Top of Data in this exercise

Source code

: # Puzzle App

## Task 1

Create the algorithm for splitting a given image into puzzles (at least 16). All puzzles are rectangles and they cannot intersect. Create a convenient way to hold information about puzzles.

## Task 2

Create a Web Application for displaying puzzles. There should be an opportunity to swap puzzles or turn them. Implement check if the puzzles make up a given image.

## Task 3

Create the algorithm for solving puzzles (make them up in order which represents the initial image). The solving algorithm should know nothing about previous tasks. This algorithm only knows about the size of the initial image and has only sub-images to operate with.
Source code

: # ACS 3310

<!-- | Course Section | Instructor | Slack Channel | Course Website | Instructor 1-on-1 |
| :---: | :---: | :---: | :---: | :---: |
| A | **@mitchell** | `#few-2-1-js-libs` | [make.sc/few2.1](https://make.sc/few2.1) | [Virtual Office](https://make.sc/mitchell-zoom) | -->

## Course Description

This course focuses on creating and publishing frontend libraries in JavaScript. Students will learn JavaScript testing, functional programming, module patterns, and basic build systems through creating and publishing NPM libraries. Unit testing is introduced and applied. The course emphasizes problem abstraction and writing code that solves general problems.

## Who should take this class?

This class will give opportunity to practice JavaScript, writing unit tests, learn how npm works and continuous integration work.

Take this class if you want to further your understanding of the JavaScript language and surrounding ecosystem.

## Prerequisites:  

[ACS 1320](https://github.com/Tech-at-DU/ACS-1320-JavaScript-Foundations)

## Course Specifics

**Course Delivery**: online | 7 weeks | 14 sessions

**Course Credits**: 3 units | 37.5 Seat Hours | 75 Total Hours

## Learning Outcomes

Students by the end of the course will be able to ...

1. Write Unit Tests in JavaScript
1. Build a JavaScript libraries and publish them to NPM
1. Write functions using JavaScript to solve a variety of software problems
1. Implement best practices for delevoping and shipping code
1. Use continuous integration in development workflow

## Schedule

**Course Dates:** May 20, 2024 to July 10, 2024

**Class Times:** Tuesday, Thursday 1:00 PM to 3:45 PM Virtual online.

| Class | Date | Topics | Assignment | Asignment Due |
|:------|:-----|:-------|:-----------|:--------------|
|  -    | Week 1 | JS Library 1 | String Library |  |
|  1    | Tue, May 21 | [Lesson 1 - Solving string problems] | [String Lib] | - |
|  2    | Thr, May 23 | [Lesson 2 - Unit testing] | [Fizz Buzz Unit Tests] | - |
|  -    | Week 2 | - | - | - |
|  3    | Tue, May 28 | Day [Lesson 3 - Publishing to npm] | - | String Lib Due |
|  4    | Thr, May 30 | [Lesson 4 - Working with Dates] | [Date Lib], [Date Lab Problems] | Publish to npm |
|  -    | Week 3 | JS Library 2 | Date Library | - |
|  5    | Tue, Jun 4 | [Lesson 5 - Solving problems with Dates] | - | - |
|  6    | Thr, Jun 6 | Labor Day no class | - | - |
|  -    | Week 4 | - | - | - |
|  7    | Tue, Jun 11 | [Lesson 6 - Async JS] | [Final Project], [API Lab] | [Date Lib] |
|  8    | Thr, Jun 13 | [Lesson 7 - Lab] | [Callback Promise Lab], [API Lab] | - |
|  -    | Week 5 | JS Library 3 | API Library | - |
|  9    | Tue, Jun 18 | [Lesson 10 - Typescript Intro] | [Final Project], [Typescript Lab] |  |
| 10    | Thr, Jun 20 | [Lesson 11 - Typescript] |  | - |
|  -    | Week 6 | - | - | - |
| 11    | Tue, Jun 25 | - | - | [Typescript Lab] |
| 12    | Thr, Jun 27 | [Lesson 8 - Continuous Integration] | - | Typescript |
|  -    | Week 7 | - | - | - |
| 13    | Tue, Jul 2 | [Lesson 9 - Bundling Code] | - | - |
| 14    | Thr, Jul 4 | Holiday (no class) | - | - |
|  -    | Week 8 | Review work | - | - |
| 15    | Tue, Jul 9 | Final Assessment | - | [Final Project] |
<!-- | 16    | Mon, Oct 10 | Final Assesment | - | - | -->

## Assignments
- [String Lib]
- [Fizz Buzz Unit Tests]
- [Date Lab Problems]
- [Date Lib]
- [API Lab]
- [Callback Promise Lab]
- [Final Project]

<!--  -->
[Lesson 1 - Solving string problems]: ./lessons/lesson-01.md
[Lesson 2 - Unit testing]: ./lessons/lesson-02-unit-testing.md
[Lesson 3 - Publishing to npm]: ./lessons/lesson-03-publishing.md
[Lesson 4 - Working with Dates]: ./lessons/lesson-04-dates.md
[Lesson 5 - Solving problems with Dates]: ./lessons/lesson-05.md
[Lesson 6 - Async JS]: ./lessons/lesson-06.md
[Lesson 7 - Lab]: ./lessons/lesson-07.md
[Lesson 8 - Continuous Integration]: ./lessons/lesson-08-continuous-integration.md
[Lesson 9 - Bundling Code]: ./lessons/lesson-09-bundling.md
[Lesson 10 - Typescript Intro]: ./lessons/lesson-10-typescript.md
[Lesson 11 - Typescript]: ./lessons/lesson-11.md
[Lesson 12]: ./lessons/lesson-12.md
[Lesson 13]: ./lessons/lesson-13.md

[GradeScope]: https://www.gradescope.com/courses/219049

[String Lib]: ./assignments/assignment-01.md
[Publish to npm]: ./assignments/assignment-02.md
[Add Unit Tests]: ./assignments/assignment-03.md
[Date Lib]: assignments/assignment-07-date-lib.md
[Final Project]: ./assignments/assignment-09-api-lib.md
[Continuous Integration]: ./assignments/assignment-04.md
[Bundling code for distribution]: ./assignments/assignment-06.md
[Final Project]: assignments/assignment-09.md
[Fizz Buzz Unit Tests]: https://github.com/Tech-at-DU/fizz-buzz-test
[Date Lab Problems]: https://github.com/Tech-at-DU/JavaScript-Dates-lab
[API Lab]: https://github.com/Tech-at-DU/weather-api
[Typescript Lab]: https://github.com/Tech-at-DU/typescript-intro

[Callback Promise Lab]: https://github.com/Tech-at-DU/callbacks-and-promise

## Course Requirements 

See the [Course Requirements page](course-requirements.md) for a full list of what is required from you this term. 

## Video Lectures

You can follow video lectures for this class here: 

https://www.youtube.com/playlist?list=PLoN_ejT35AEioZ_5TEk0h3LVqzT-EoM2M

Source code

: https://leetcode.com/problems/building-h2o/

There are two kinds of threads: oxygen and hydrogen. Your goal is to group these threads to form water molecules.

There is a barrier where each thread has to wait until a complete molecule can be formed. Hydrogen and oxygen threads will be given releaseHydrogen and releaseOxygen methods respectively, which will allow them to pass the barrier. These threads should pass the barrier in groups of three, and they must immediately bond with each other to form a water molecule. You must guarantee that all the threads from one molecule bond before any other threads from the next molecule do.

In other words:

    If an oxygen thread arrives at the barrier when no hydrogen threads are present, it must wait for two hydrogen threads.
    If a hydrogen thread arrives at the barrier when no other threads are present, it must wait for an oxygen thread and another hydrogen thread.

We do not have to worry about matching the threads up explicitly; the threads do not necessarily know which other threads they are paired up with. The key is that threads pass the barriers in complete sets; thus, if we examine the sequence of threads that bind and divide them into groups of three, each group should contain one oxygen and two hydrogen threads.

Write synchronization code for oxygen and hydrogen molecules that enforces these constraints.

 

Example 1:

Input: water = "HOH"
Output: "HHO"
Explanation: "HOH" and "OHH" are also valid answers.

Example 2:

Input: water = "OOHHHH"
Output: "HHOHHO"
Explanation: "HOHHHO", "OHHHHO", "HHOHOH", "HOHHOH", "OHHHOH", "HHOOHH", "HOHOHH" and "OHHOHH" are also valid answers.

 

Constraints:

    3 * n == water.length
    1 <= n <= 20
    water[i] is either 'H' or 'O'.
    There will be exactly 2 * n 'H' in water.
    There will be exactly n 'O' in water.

Bottom of Data in this exercise

▸ **Problem**:
Please find all lines of the entries that hold the string "exactly" and copy them.

▸ **Solution to this problem**:
    There will be exactly 2 * n 'H' in water.
    There will be exactly n 'O' in water.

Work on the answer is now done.